Wie der Wandel durch die Deindustrialisierung fortschreitet, machte Uli Paetzel, Vorstandsvorsitzender der Emschergenossenschaft, am Beispiel des Emschertals deutlich. Die Emsch wurde in früheren Zeiten, als noch die Zechen aktiv waren, als Abwasserkanal für diese genutzt – mit entsprechendem Geruch, wie sich manche in der Runde erinnern konnten. Inzwischen sei das Gebiet renaturiert worden, und die Artenvielfalt, die sich zwischenzeitlich angesiedelt habe, sei fantastisch, erklärt Uli Paetzel.

Wie bereits in den 50er-Jahren der damalige Bundeskanzler Willi Brandt sagte: «Der Himmel über der Ruhr soll wieder blau werden.» Heute ist laut Paetzel nicht nur der Himmel wieder blau, sondern auch die Ruhr wieder ein gesunder Fluss.

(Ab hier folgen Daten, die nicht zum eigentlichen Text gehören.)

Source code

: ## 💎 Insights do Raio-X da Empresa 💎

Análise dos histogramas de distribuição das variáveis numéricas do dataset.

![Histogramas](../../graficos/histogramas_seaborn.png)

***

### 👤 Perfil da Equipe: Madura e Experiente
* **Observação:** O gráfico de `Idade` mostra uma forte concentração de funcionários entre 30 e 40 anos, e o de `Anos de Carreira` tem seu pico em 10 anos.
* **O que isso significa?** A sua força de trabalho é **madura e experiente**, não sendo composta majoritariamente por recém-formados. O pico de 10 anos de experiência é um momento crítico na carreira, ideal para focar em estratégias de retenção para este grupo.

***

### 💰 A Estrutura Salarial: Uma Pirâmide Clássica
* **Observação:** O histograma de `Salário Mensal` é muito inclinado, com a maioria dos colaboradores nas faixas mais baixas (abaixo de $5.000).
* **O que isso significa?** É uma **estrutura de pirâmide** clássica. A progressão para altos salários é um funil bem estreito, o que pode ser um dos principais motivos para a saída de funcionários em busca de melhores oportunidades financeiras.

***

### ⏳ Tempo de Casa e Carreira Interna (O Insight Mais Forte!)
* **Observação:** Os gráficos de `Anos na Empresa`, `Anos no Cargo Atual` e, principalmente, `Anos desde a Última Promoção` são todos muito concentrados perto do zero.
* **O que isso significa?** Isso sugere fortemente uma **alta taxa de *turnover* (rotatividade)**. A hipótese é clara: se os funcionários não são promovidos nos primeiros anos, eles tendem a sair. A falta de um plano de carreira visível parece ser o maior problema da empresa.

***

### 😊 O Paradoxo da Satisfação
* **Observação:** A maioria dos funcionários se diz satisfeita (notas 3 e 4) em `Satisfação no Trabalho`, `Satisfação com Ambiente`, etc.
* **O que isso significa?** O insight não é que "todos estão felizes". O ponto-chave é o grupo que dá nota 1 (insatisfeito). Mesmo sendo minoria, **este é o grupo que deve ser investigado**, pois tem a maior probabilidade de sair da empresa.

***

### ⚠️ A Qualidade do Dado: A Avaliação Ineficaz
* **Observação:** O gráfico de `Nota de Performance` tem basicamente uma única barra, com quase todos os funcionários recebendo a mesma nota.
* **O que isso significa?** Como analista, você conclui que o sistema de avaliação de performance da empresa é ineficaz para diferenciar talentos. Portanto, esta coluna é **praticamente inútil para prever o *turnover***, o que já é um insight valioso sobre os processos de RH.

Die Industriekultur sei erlebbar geworden. Wie erlebbar sie ist, wird den Teilnehmerinnen und Teilnehmern des Germany Travel Mart auf zahlreichen Touren näher gebracht. Der diesjährige GTM dauert noch bis heute Dienstagabend.

Einen Besuch wert, ist sicherlich auch der Austragungsort des GTM im kommenden Jahr. Chemnitz, die europäischen Kulturhauptstadt 2025 wird sich für die 50. Ausgabe des GTM ins beste Licht rücken.